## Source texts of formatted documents
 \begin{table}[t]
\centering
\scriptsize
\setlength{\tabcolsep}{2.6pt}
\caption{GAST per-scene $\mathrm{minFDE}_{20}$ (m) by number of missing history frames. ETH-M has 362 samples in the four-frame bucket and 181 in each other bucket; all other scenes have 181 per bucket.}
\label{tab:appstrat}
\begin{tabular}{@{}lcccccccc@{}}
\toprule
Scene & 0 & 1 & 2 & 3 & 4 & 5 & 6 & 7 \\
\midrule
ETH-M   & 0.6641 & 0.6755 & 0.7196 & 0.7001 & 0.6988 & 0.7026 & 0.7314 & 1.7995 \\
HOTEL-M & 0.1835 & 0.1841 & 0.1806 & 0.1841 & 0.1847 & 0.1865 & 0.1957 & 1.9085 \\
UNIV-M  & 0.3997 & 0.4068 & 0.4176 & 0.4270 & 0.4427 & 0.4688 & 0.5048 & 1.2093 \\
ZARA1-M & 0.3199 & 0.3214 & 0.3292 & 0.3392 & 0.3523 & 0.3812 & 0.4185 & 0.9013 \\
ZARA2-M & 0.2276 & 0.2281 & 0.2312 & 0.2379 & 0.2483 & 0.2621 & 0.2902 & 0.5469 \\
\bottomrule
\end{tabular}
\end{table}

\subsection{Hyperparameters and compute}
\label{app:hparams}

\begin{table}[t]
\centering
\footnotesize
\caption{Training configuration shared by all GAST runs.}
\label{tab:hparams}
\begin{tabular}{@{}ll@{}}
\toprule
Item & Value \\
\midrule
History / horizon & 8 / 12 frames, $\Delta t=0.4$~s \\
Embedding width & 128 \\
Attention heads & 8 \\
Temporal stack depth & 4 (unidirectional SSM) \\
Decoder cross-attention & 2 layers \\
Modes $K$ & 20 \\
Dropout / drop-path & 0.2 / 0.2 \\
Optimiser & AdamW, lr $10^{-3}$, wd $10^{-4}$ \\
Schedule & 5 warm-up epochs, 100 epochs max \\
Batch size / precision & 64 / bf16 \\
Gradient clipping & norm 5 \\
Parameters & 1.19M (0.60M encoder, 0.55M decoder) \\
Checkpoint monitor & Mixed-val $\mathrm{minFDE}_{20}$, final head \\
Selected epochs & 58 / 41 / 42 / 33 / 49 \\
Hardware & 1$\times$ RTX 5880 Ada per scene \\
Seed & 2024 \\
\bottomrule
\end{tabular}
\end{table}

## Work instruction
Where a line above includes "table", copy that line.

## Result for this task
 \begin{table}[t]
\end{table}
\begin{table}[t]
\end{table}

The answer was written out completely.